The quantization noise for a digitized channel is modeled as a SNR of \$2^Q\$ (where Q is the amount of resolution bits), in which case \$B\cdot\log_2 \left( 1+SNR \right)\cong B\cdot Q\ \$, so for the numbers mentioned above (20kHz bandwidth and 12bits), the theoretical upper bound would be 240kbps (not 500kbps).
In reality, you actually have a bit more bandwidth (up to 24kHz, for a sample rate of 48kHz), and less quantization noise (as the maximal resolution is often 16 bits), but you do need to take into account more noise sources on the line that lower the total SNR (the worst noise source probably being the amplifier).
Finally, the number originating from Shannon-Hartley Theorem is, again, just a theoretical upper bound.
The actual bitrate you can achieve is a function of the modulation and encoding schemes you use, which themselves are a function of the program's efficiency, and the processing power that is available to you (due to realtime limitations). The processing power and the program's efficiency are unknown to us, which is why we can't really fully answer this question. Also unknown are the capabilities of your buttons, or transmitters.

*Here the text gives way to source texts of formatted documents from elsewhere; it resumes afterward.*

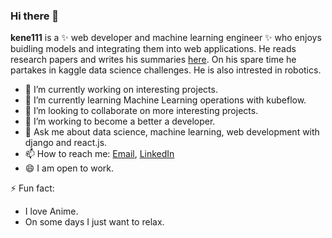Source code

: ### Hi there 👋


**kene111** is a ✨ web developer and machine learning engineer ✨ who enjoys buidling models and integrating them into web applications. He reads research papers and  writes his summaries [here](https://kenechiojukwu.medium.com/). On his spare time he partakes in kaggle data science challenges. He is also intrested in robotics.


- 🔭 I’m currently working on interesting projects.
- 🌱 I’m currently learning Machine Learning operations with kubeflow.
- 👯 I’m looking to collaborate on more interesting projects.
- 🤔 I’m working to become a better a developer.
- 💬 Ask me about data science, machine learning, web development with django and  react.js.
- 📫 How to reach me: [Email](kenechiojukwu@gmail.com),  [LinkedIn](https://www.linkedin.com/in/kenechi-ojukwu-413272173/)
- 😄 I am open to work.

⚡ Fun fact:
- I love Anime.
- On some days I just want to relax.

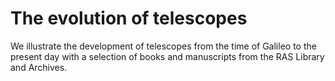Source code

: # The evolution of telescopes

We illustrate the development of telescopes from the time of Galileo to the present day with a selection of books and manuscripts from the RAS Library and Archives.
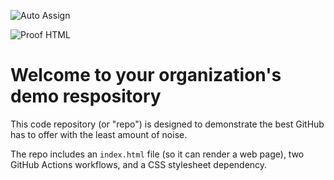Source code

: ![Auto Assign](https://github.com/Team-Goblin-Shark-at-CodeSmith/demo-repository/actions/workflows/auto-assign.yml/badge.svg)

![Proof HTML](https://github.com/Team-Goblin-Shark-at-CodeSmith/demo-repository/actions/workflows/proof-html.yml/badge.svg)

# Welcome to your organization's demo respository
This code repository (or "repo") is designed to demonstrate the best GitHub has to offer with the least amount of noise.

The repo includes an `index.html` file (so it can render a web page), two GitHub Actions workflows, and a CSS stylesheet dependency.
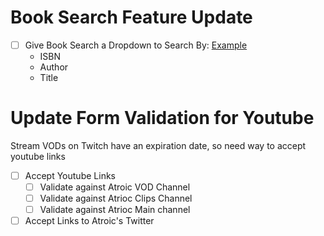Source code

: # Book Search Feature Update
- [ ] Give Book Search a Dropdown to Search By: [Example](https://getbootstrap.com/docs/5.0/forms/input-group/#buttons-with-dropdowns)
  - ISBN
  - Author
  - Title

# Update Form Validation for Youtube
Stream VODs on Twitch have an expiration date, so need way to accept youtube links
- [ ] Accept Youtube Links
  - [ ] Validate against Atroic VOD Channel 
  - [ ] Validate against Atrioc Clips Channel
  - [ ] Validate against Atrioc Main channel
- [ ] Accept Links to Atroic's Twitter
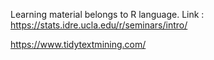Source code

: Learning material belongs to R language.
Link : https://stats.idre.ucla.edu/r/seminars/intro/


https://www.tidytextmining.com/	

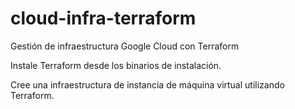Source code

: # cloud-infra-terraform
Gestión de infraestructura Google Cloud con Terraform

Instale Terraform desde los binarios de instalación.

Cree una infraestructura de instancia de máquina virtual utilizando Terraform.
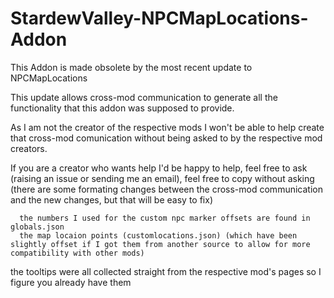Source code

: # StardewValley-NPCMapLocations-Addon
This Addon is made obsolete by the most recent update to NPCMapLocations

This update allows cross-mod communication to generate all the functionality that this addon was supposed to provide.

As I am not the creator of the respective mods I won't be able to help create that cross-mod comunication without being asked to by the respective mod creators.

If you are a creator who wants help I'd be happy to help, feel free to ask (raising an issue or sending me an email), 
feel free to copy without asking (there are some formating changes between the cross-mod communication and the new changes, but that will be easy to fix)
      
      the numbers I used for the custom npc marker offsets are found in globals.json
      the map locaion points (customlocations.json) (which have been slightly offset if I got them from another source to allow for more compatibility with other mods)

the tooltips were all collected straight from the respective mod's pages so I figure you already have them
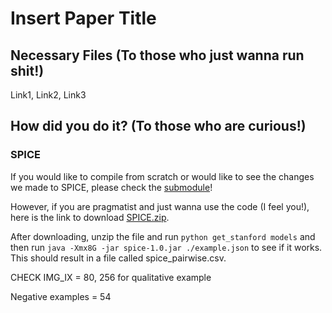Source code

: # Insert Paper Title

## Necessary Files (To those who just wanna run shit!)
Link1, Link2, Link3


## How did you do it? (To those who are curious!)
### SPICE

If you would like to compile from scratch or would like to see the changes we made to SPICE, please check the 
[submodule](https://github.com/furkanbiten/SPICE/tree/a8f69f1478faea2d61d94f759ebc2ca112be3111)!

However, if you are pragmatist and just wanna use the code (I feel you!), here is the link to download
[SPICE.zip](https://drive.google.com/file/d/1U9M-Z44fluvIovdR4DFNd3YyyjNfL702/view?usp=sharing). 

After downloading, unzip the file and run `python get_stanford models` and then run `java -Xmx8G -jar spice-1.0.jar ./example.json` to see if it works. 
This should result in a file called spice_pairwise.csv. 

CHECK IMG_IX = 80, 256 for qualitative example

Negative examples = 54
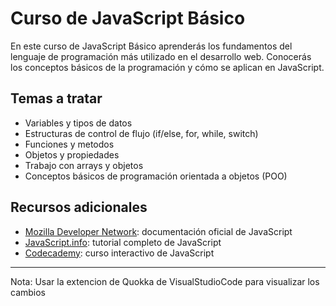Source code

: # Curso de JavaScript Básico

En este curso de JavaScript Básico aprenderás los fundamentos del lenguaje de programación más utilizado en el desarrollo web. Conocerás los conceptos básicos de la programación y cómo se aplican en JavaScript.

## Temas a tratar

- Variables y tipos de datos
- Estructuras de control de flujo (if/else, for, while, switch)
- Funciones y metodos
- Objetos y propiedades
- Trabajo con arrays y objetos
- Conceptos básicos de programación orientada a objetos (POO)


## Recursos adicionales

- [Mozilla Developer Network](https://developer.mozilla.org/es/docs/Web/JavaScript): documentación oficial de JavaScript
- [JavaScript.info](https://javascript.info/): tutorial completo de JavaScript
- [Codecademy](https://www.codecademy.com/learn/introduction-to-javascript): curso interactivo de JavaScript

---

Nota: Usar la extencion de Quokka de VisualStudioCode para visualizar los cambios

I can give you some pointers, though:
- With a proper design of communication protocol, the buttons probably need not send data while they are not being depressed, so you are actually theoretically limited by the amount of buttons pressed at once, rather than the amount of total buttons. E.g., your average keyboard has hundred-something keys, but only uses a transfer rate of around 12kbps.
- The spectral efficiency (a figure of how many bps of throughput you can cram per a Hz of bandwidth) of various digital modulation (or keying) methods are listed in a table in page 17 of this PDF file, for your reference. The higher the spectral efficiency, the more complex the algorithm would be, which would accordingly require more processing power for realtime performance.